**TASK GOAL:**
Return each line of the data below that contains the string "자료형을".
----
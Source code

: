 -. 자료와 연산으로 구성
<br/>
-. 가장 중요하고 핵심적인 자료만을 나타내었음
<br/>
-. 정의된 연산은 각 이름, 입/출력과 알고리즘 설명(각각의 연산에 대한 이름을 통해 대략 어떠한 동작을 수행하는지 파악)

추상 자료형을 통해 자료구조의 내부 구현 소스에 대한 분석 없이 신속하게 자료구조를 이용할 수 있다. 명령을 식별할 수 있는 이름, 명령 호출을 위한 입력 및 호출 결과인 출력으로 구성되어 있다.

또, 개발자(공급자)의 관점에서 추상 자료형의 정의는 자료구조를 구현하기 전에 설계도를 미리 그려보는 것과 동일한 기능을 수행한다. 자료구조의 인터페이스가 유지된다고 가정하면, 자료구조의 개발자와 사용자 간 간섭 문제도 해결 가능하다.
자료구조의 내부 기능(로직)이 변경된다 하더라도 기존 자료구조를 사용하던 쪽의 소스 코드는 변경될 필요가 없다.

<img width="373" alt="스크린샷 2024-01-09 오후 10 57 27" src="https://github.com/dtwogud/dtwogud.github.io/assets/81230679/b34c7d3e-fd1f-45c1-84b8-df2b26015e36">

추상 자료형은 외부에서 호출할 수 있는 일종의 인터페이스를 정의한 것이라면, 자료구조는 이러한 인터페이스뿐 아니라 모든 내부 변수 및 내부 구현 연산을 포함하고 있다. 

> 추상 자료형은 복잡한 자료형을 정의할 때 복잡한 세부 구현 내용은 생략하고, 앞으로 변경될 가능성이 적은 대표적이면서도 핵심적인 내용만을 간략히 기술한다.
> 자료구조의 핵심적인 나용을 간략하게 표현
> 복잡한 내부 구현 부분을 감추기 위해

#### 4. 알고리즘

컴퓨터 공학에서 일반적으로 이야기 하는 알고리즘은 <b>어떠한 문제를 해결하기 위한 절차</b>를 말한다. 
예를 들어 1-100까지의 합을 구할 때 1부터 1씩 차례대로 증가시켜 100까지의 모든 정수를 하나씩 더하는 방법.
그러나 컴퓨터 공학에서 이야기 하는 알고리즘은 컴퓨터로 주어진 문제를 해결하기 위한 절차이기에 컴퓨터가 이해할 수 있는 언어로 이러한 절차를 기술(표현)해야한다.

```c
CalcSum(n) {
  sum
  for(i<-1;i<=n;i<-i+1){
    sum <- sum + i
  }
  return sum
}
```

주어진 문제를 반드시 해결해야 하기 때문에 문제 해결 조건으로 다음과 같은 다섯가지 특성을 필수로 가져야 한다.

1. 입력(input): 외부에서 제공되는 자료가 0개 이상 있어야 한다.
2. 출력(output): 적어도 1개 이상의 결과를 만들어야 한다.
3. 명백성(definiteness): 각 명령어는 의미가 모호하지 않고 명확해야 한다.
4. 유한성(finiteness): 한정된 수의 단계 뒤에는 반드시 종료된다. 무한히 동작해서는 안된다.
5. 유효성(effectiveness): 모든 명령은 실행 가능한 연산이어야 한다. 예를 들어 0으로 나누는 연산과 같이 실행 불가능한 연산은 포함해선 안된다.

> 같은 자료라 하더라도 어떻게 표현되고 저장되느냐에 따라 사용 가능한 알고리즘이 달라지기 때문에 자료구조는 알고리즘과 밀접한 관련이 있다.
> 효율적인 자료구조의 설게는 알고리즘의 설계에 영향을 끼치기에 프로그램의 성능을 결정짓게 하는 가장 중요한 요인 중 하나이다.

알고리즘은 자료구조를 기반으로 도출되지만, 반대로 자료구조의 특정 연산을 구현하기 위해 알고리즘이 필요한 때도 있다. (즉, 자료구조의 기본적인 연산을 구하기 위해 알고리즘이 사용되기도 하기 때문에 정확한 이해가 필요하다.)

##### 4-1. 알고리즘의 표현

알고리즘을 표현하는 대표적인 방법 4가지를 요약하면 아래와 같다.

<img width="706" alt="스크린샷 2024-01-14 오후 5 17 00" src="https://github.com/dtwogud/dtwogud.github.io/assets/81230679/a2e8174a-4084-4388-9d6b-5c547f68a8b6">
----
**RESPONSE AREA:**
추상 자료형을 통해 자료구조의 내부 구현 소스에 대한 분석 없이 신속하게 자료구조를 이용할 수 있다. 명령을 식별할 수 있는 이름, 명령 호출을 위한 입력 및 호출 결과인 출력으로 구성되어 있다.
> 추상 자료형은 복잡한 자료형을 정의할 때 복잡한 세부 구현 내용은 생략하고, 앞으로 변경될 가능성이 적은 대표적이면서도 핵심적인 내용만을 간략히 기술한다.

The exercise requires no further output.